At least there are 2 ways to present our data:

1. We can describe the characteristics of our data exactly using (mostly) Quantitave Data (i.e. numbers) –> “**DESCRIPTIVE STATISTICS**”

e.g. : I walk approximately 2 km each day

2. further, we also can measure from a Sample to infer something about the probable characteristics of the larger group (Population) –> “**INFERENTIAL STATISTICS**”

e.g.: We don’t expect much rain at this time of the year

Let’s talk about DESCRIPTIVE STATISTICS first:

In order to describe the characteristics of our data in Descriptive Statistics we use “VARIABLE”

there are 2 kinds of Variable:

1. **Scale Variables **: variables that can be scaled (mostly’numerical’)

e.g. : height (123 cm, 133.5cm , 170 cm …); number of houses (2,4,6, …);Speed (34 km/h, 50 km/h, 70.5km/h…)

if we look at the samples..we found further we can categorize the Scale Variables to be

a. “**Discrete**” = counted, e.g.:number of houses (2,4,6, …)

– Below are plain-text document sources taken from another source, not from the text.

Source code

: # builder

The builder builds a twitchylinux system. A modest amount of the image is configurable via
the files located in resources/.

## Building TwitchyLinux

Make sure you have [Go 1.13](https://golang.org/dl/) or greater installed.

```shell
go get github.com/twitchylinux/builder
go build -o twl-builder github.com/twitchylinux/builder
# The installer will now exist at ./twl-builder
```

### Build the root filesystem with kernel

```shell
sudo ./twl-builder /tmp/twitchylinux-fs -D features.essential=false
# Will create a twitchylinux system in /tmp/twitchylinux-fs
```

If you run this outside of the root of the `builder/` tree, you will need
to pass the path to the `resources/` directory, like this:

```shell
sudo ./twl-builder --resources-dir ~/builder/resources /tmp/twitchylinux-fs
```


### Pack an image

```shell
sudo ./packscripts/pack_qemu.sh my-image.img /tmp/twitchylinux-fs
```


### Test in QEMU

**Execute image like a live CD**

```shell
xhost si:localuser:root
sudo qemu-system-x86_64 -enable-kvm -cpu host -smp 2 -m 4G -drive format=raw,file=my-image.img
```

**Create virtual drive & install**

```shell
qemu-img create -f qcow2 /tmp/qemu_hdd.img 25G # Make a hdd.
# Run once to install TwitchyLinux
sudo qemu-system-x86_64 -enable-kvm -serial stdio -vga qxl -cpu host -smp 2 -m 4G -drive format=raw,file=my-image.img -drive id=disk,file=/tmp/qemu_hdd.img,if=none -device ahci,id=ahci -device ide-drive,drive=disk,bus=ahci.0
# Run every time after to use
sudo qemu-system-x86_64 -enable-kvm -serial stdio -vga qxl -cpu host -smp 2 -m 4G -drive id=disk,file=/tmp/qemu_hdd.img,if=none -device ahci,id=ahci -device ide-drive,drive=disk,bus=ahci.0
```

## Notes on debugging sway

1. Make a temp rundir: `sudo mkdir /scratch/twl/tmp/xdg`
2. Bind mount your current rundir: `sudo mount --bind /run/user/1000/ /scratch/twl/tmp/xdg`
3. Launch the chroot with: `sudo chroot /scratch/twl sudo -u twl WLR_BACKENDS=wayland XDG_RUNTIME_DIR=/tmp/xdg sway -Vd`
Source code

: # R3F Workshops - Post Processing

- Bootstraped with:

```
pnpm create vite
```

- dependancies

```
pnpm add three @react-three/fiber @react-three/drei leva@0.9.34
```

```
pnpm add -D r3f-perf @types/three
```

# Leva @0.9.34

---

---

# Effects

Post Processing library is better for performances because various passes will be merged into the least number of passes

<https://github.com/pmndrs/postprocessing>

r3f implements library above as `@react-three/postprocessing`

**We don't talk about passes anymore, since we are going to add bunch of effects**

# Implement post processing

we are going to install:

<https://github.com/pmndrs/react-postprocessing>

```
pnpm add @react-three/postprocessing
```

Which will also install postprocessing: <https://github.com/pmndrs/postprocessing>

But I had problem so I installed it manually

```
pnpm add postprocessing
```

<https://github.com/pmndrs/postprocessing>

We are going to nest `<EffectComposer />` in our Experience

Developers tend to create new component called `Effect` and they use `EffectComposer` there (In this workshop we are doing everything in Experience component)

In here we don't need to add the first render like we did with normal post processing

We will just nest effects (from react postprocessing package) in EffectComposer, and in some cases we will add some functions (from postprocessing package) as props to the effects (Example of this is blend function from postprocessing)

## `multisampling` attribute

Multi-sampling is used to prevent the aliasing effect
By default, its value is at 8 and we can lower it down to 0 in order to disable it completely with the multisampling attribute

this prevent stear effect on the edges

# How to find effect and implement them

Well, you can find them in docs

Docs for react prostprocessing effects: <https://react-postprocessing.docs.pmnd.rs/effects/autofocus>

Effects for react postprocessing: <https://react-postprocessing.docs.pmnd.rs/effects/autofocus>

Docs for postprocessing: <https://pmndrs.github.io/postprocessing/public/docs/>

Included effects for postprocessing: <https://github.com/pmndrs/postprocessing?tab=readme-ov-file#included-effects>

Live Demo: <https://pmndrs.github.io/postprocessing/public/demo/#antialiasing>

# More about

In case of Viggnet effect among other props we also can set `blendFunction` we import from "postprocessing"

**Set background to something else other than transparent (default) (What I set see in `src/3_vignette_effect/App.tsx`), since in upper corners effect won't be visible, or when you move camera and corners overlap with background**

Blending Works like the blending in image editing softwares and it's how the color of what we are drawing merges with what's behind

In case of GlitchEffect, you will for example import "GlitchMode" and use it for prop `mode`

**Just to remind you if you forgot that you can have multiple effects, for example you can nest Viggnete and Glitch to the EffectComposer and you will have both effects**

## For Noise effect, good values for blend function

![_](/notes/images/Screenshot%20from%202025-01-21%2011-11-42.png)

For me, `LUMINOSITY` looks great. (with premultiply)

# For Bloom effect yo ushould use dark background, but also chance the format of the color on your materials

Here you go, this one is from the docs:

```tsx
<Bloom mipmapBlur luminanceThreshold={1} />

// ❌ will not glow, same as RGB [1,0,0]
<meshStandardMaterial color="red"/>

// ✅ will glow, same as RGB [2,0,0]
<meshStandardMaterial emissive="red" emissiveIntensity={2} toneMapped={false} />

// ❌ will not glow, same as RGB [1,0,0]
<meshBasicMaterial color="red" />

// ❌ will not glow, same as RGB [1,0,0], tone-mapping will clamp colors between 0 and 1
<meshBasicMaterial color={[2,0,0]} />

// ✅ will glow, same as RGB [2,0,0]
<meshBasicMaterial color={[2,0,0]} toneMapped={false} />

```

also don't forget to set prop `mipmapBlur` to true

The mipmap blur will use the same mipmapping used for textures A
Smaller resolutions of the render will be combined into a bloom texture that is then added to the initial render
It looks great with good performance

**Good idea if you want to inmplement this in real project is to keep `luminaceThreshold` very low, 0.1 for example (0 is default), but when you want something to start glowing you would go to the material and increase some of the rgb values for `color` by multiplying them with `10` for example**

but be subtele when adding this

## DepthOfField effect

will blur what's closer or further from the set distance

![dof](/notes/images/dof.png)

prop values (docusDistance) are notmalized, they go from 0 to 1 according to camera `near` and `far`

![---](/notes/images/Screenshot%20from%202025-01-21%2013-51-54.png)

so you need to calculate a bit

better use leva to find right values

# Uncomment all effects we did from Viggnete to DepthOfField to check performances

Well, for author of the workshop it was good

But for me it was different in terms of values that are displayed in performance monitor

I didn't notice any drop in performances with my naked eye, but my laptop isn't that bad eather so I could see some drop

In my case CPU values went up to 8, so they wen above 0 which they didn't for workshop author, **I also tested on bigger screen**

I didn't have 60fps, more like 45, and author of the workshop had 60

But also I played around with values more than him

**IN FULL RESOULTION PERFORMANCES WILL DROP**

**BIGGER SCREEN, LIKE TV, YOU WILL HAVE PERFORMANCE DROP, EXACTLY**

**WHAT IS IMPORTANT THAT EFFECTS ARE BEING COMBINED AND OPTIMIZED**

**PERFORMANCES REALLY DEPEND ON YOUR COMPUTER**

b. “**Continuous**” = measured, we can measure between the two data more accurate

e.g. : Speed (34 km/h, 50 km/h, 70.5km/h, 90.56754 km/h…)

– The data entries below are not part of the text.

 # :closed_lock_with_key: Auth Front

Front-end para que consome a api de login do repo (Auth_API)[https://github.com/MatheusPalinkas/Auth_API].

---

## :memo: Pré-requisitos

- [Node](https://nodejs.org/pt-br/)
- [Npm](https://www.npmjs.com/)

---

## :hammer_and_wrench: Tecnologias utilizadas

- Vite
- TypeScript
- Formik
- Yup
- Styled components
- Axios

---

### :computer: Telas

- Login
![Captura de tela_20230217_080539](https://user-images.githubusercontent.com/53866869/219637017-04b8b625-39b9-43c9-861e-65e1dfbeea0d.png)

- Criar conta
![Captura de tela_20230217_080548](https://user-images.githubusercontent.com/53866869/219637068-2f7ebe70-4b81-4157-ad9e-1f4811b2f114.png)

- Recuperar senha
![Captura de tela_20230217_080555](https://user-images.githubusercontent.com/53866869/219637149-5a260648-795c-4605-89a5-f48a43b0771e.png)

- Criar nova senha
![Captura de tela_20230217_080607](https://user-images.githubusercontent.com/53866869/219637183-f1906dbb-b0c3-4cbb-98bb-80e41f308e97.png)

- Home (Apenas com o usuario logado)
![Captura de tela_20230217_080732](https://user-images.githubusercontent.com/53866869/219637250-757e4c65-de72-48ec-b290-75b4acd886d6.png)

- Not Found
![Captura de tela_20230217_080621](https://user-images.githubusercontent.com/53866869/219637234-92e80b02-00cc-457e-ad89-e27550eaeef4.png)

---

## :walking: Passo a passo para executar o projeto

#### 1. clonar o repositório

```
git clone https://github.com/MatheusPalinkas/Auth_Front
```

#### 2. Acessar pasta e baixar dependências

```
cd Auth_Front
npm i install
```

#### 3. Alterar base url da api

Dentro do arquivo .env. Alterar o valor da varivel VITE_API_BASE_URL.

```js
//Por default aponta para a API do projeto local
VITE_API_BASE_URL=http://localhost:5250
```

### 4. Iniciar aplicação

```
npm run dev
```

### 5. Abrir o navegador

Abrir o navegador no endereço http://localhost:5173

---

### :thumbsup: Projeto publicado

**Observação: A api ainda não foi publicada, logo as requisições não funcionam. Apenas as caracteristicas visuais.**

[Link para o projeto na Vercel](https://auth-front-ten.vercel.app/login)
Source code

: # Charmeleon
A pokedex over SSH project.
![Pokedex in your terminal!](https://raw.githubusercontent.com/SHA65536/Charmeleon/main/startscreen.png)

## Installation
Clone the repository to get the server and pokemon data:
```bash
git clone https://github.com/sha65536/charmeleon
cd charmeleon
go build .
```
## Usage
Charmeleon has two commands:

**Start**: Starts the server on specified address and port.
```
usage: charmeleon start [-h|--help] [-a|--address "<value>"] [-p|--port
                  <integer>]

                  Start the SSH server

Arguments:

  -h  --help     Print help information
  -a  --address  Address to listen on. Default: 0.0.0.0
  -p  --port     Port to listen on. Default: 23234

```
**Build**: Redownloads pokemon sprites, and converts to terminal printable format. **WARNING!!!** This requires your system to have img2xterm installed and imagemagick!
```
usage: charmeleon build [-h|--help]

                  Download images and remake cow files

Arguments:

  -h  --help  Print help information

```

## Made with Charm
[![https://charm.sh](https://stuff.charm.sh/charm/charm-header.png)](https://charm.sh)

2. **Categorical Variables **: can not be scaled, used to be ‘Boxes to tick’

This data variables are categorized into

a. “**Ordinal**” = can be ordered,

e.g.: level of education (Ph.D, Master, Bachelor, High School,..)

b. “**Nominal**” = can not be ordered

e.g. : gender (male, female); marital status (married, single, divorce)

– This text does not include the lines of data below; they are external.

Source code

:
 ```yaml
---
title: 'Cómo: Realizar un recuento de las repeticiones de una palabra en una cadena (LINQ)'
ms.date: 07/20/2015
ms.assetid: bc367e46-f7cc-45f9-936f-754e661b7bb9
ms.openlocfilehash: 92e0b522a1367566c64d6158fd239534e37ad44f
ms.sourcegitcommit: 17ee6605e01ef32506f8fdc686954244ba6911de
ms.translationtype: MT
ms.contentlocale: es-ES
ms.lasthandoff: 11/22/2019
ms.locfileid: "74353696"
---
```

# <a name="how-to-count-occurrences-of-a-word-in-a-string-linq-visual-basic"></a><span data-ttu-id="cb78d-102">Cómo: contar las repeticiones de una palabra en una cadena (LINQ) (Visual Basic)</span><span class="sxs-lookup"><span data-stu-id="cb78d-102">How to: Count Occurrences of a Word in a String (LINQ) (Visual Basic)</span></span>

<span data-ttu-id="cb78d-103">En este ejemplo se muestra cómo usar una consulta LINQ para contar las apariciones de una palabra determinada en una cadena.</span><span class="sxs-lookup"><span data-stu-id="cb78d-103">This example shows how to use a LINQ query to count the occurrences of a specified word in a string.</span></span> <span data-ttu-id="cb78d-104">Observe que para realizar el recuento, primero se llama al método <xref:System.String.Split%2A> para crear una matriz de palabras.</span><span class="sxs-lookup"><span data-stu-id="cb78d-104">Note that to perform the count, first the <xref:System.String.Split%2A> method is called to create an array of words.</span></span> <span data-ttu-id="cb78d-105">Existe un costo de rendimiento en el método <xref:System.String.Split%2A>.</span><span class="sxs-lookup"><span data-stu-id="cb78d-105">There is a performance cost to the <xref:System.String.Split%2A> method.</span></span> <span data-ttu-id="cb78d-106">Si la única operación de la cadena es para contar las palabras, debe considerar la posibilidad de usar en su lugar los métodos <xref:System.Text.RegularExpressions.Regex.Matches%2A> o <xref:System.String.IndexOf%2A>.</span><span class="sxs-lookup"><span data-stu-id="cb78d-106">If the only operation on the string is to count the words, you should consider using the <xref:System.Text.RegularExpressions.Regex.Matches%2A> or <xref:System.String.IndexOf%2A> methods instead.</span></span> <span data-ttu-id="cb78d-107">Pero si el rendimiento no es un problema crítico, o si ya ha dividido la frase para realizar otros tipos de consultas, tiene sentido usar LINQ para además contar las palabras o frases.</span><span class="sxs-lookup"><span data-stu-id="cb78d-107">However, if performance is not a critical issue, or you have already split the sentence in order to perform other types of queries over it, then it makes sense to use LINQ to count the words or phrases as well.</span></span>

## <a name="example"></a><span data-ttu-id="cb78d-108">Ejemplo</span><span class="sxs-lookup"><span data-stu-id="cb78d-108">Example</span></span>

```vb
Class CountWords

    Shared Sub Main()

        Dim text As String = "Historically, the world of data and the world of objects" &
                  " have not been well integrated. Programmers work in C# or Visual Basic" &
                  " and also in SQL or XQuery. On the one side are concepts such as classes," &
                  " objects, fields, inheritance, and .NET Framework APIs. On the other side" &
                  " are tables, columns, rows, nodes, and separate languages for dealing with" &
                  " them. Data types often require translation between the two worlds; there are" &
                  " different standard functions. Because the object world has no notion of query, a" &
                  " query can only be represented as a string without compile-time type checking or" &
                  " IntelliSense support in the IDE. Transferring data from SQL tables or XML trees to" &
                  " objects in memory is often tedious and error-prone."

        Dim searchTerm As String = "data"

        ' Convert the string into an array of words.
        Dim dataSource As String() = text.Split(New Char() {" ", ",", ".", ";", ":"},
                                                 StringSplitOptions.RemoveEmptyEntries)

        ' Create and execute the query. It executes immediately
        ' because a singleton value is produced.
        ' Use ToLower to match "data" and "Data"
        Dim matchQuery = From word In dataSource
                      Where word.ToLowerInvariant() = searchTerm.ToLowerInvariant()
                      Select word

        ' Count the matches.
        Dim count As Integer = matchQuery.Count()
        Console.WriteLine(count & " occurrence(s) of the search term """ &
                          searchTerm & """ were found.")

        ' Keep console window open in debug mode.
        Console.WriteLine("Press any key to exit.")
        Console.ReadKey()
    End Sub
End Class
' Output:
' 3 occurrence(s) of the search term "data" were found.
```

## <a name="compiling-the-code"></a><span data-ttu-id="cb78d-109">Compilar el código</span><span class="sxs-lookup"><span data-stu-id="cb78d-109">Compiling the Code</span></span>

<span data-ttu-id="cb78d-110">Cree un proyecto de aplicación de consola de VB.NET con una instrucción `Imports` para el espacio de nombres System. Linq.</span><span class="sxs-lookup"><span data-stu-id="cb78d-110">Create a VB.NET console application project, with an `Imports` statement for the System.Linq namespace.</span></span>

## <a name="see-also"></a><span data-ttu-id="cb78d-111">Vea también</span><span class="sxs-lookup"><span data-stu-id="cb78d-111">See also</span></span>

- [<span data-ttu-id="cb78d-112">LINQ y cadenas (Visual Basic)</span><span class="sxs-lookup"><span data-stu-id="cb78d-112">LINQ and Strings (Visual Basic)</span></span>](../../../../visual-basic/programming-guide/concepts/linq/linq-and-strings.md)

**What are points of interest when we present “Descriptive Statistics data”?**

it’s used to be we present (talk about)

– the **CENTRAL TENDENCY **(typical of the group or value that can represent a whole data)

– its **VARIABILITY **(Range? the average distance from the mean?)

**1. What is the CENTRAL TENDENCY?**

CENTRAL TENDENCY is needed because often we want one value that best represents an entire group of scores or a number that is “typical” of the group as a whole. 3 options : pick the MEAN, MEDIAN, or MODE. All are called ‘Average’.

**Tips!!!**

Use **MEAN **: when the numerical data *WITHOUT EXTREMES*.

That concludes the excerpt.